Chapter 17- Seconds To Burn
I woke to the sound of my phone vibrating so hard it slid off the nightstand and clattered on the wood.
My stomach dropped like someone had whacked it. I was in the guest suite at Blackwell, lights grey as dawn. I had slept in the dress I’d been given, because I couldn’t bear to take it off. Damian was gone. Marcus was probably already at the command center. Clara’s last text was a string of swear words and coffee emojis. My chest felt like a fist.
I twisted the phone in my hand and forced myself upright. The house was a soft, dangerous thing around me—oil paintings, quiet hallways, the sense that every portrait watched you choose the right face. You’d think after everything I’d stop being surprised at betrayal. You’d be wrong.
Downstairs, Alvarez had set up a temporary command hub in the old library—cameras, screens, a knot of men. When I walked in they all looked up like I’d walked into a courtroom mid-verdict. Damian met me first. He looked like someone who hadn’t slept and had decided to seem like it was fine anyway. Fine. The word is a liar.
“You okay?” he asked, and there was worry there, the kind that felt like a hand on a burned place.
“As okay as someone who’s been in a war staged by half of her family can be,” I said, and it came out sharper than I meant. He didn’t argue. He only said, “Stay close.”
Marcus was already on three devices, thumbs moving like tiny blacksmiths. He looked up when I stepped in, tired and wired. “We intercepted a ping,” he said. “An upload scheduled in twelve minutes. Origin appears to be routed through Ainsley & Co.” He flicked a file onto the big screen. A countdown glowed: 11:47…11:46.
“Can we stop it?” I asked. My voice felt thin.
“We can try to pull the stream,” Marcus said. “But it’s already seeded across several nodes. We need to cripple the seed or it blooms. If it goes public, Ward wins control of the narrative again.” He rubbed his face, then looked at me. “It’s named—get this—ELENA_FULL_TRUTH.mp4.”
The room tilted. I’ve been angry and humiliated and betrayed, sure, but the idea of someone—some twisted, anonymous force—deciding to make my full life public, like a dossier with my heart scribbled in the margins, made my bones go hollow. Who gives them the right?
“Who uploaded it?” Alvarez asked. His voice was the only thing steady in that room. He had that cop-speak that means you’re leading, whether you like it or not. “Can we trace the seed?”
Marcus dug his nails into the tablet. “We traced the primary node to Ainsley & Co., but that’s a shell. Their account was accessed through an internal Blackwell relay last night.”

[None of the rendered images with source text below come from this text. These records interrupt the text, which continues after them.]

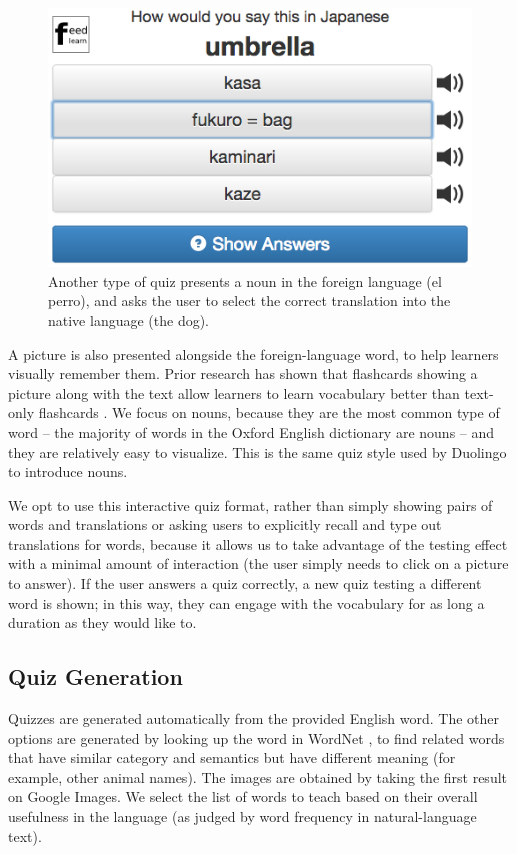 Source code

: \documentclass{chi-ext}
\begin{document}
\begin{figure}
\centering
\includegraphics[width=2.0\columnwidth]{quiz2}
\caption{Another type of quiz presents a noun in the foreign language (el perro), and asks the user to select the correct translation into the native language (the dog).}
\label{fig:quiz2}
\end{figure}

A picture is also presented alongside the foreign-language word, to help learners visually remember them. Prior research has shown that flashcards showing a picture along with the text allow learners to learn vocabulary better than text-only flashcards \cite{multimediavocabulary}. We focus on nouns, because they are the most common type of word -- the majority of words in the Oxford English dictionary are nouns \cite{microlearning} -- and they are relatively easy to visualize. This is the same quiz style used by Duolingo to introduce nouns.

We opt to use this interactive quiz format, rather than simply showing pairs of words and translations or asking users to explicitly recall and type out translations for words, because it allows us to take advantage of the testing effect with a minimal amount of interaction (the user simply needs to click on a picture to answer). If the user answers a quiz correctly, a new quiz testing a different word is shown; in this way, they can engage with the vocabulary for as long a duration as they would like to.

\subsection{Quiz Generation}

Quizzes are generated automatically from the provided English word. The other options are generated by looking up the word in WordNet \cite{wordnet}, to find related words that have similar category and semantics but have different meaning (for example, other animal names). The images are obtained by taking the first result on Google Images. We select the list of words to teach based on their overall usefulness in the language (as judged by word frequency in natural-language text).
\end{document}

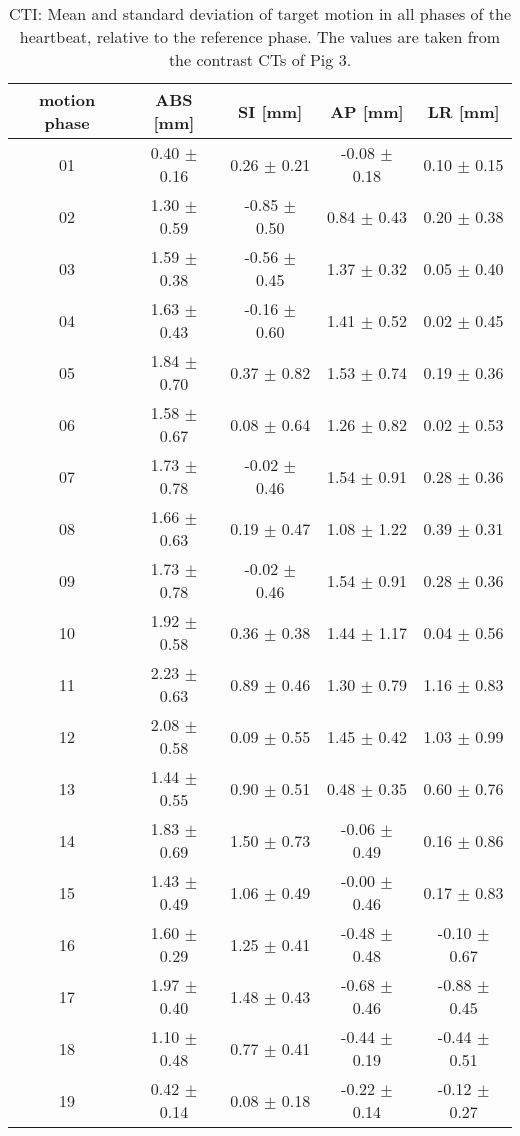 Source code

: \begin{table}[H]
  \centering
  \scriptsize
  \caption{CTI: Mean and standard deviation of target motion in all phases of the heartbeat, relative to the reference phase. The values are 
  taken from the contrast CTs of Pig 3.}
  \begin{tabular}{|c|c|c|c|c|}
    \hline\hline
    motion phase\rule{0pt}{2.6ex}\rule[-1.2ex]{0pt}{0pt} & ABS [mm] & SI [mm] & AP [mm] & LR [mm]\\
    \hline
01 &0.40 $\pm$ 0.16 &0.26 $\pm$ 0.21 &-0.08 $\pm$ 0.18 &0.10 $\pm$ 0.15 \\
02 &1.30 $\pm$ 0.59 &-0.85 $\pm$ 0.50 &0.84 $\pm$ 0.43 &0.20 $\pm$ 0.38 \\
03 &1.59 $\pm$ 0.38 &-0.56 $\pm$ 0.45 &1.37 $\pm$ 0.32 &0.05 $\pm$ 0.40 \\
04 &1.63 $\pm$ 0.43 &-0.16 $\pm$ 0.60 &1.41 $\pm$ 0.52 &0.02 $\pm$ 0.45 \\
05 &1.84 $\pm$ 0.70 &0.37 $\pm$ 0.82 &1.53 $\pm$ 0.74 &0.19 $\pm$ 0.36 \\
06 &1.58 $\pm$ 0.67 &0.08 $\pm$ 0.64 &1.26 $\pm$ 0.82 &0.02 $\pm$ 0.53 \\
07 &1.73 $\pm$ 0.78 &-0.02 $\pm$ 0.46 &1.54 $\pm$ 0.91 &0.28 $\pm$ 0.36 \\
08 &1.66 $\pm$ 0.63 &0.19 $\pm$ 0.47 &1.08 $\pm$ 1.22 &0.39 $\pm$ 0.31 \\
09 &1.73 $\pm$ 0.78 &-0.02 $\pm$ 0.46 &1.54 $\pm$ 0.91 &0.28 $\pm$ 0.36 \\
10 &1.92 $\pm$ 0.58 &0.36 $\pm$ 0.38 &1.44 $\pm$ 1.17 &0.04 $\pm$ 0.56 \\
11 &2.23 $\pm$ 0.63 &0.89 $\pm$ 0.46 &1.30 $\pm$ 0.79 &1.16 $\pm$ 0.83 \\
12 &2.08 $\pm$ 0.58 &0.09 $\pm$ 0.55 &1.45 $\pm$ 0.42 &1.03 $\pm$ 0.99 \\
13 &1.44 $\pm$ 0.55 &0.90 $\pm$ 0.51 &0.48 $\pm$ 0.35 &0.60 $\pm$ 0.76 \\
14 &1.83 $\pm$ 0.69 &1.50 $\pm$ 0.73 &-0.06 $\pm$ 0.49 &0.16 $\pm$ 0.86 \\
15 &1.43 $\pm$ 0.49 &1.06 $\pm$ 0.49 &-0.00 $\pm$ 0.46 &0.17 $\pm$ 0.83 \\
16 &1.60 $\pm$ 0.29 &1.25 $\pm$ 0.41 &-0.48 $\pm$ 0.48 &-0.10 $\pm$ 0.67 \\
17 &1.97 $\pm$ 0.40 &1.48 $\pm$ 0.43 &-0.68 $\pm$ 0.46 &-0.88 $\pm$ 0.45 \\
18 &1.10 $\pm$ 0.48 &0.77 $\pm$ 0.41 &-0.44 $\pm$ 0.19 &-0.44 $\pm$ 0.51 \\
19 &0.42 $\pm$ 0.14 &0.08 $\pm$ 0.18 &-0.22 $\pm$ 0.14 &-0.12 $\pm$ 0.27 \\
    \hline\hline
  \end{tabular}
  \label{tab:motion:CTI:Pig3}
\end{table}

A silence like a held breath. Damian’s mouth tightened. I felt it. He looked at me, and for a second everything collapsed into that look—guilt, apology, calculation—and I couldn’t tell which part of him I wanted.
“Internal relay?” Alvarez asked, skeptical. “From the estate?”
Marcus nodded. “From an IP assigned to the estate’s admin servers. But we can’t be sure—IP spoofing is a thing. Someone could have routed through here to frame us.”
“Someone stuck a match to our house and expected us to burn,” I said. I shouldn’t have used “we.” I shouldn’t have included him. But part of me was tired of pretending I could be cleanly separated from the people who sheltered me. The house had shelter, but it had teeth.
Damian stepped closer. “Either way,” he said, voice low, dangerous, “we stop the seed. Marcus, can you de-auth the relay? Force a new cert? Push a kill-switch?”
Marcus’s fingers moved like wind. “Maybe. I can attempt a hard reset on the relay, but if someone’s already got a brokered cert we need to pull the power from the node itself. Physical. There’s an equipment room in the north wing. I’ll need a team.”
“You take it,” Alvarez said. “And Elena, I want you quiet and off-camera until we figure this out.” He didn’t say “safe.” He said “quiet.”
I wanted to argue—loudly, hysterically. What would quiet do? Let Ward spin his web? But his face was steady, and the truth is when a cop tells you to be quiet, it’s because noise will get you killed by reputation, even if not physically. So I nodded. “Okay.”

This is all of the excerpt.